Uses an `nn.Embedding(data_dim, hidden_dim)` front-end.

```python
import torch
from slices import StackedSLiCE

batch, seq_len = 2, 128
vocab_size = 5000

x = torch.randint(0, vocab_size, (batch, seq_len))

model = StackedSLiCE(
    num_layers=4,
    data_dim=vocab_size,
    hidden_dim=256,
    label_dim=vocab_size,
    tokens=True,
    block_size=4,
    diagonal_dense=False,
    use_glu=True,
)

logits = model(x)  # (batch, seq_len, vocab_size)
```

#### Continuous time-series mode (`tokens=False`)

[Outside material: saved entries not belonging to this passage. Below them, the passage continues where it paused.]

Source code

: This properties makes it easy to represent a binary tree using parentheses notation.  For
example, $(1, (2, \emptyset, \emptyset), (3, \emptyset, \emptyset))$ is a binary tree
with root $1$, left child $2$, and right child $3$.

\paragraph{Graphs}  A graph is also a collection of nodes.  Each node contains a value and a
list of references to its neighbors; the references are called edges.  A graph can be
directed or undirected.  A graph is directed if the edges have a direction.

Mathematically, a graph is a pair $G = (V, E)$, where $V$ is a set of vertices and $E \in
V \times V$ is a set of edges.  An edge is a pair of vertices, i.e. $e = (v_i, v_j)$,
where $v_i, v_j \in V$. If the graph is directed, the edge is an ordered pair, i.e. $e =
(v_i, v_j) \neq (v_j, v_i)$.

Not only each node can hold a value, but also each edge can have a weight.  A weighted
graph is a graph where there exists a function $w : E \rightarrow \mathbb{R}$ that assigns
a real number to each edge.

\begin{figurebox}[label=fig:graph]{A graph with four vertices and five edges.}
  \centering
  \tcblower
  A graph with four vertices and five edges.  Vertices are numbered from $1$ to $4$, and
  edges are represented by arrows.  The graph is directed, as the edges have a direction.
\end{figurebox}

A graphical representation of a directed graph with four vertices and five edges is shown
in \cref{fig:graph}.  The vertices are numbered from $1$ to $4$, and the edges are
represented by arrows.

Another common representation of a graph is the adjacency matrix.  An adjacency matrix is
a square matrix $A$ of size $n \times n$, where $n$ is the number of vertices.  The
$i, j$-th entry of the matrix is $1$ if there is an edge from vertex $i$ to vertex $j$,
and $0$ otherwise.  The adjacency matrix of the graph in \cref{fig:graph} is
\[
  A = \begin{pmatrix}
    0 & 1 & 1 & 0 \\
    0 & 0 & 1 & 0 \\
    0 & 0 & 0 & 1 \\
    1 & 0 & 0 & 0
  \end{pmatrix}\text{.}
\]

Uses an `nn.Linear(data_dim, hidden_dim)` front-end.

```python
import torch
from slices import StackedSLiCE

x = torch.randn(16, 100, 12)  # (batch, seq, data_dim)

model = StackedSLiCE(
    num_layers=3,
    data_dim=12,
    hidden_dim=64,
    label_dim=10,
    tokens=False,
    block_size=4,
    diagonal_dense=True,
)

y = model(x)  # (16, 100, 10)
```

## Benchmarking

To compare recurrent vs parallel throughput across sequence lengths and hidden dimensions:

```bash
python examples/benchmark_parallel_vs_recurrent.py
```

This script:
- benchmarks all four SLiCE matrix modes (`diagonal`, `block_diagonal`, `diagonal_dense`, `dense`)
- prints timing/speedup tables
- saves a combined 3D plot to `examples/images/parallel_vs_recurrent_speedup_3d_all_modes.png`

For plotting in development, install development dependencies (includes `matplotlib`):

```bash
uv sync --dev
```

## Requirements

- Python ≥ 3.11
- PyTorch ≥ 2.8.0
- NumPy ≥ 2.4.1

## License

MIT License. See [LICENSE](LICENSE).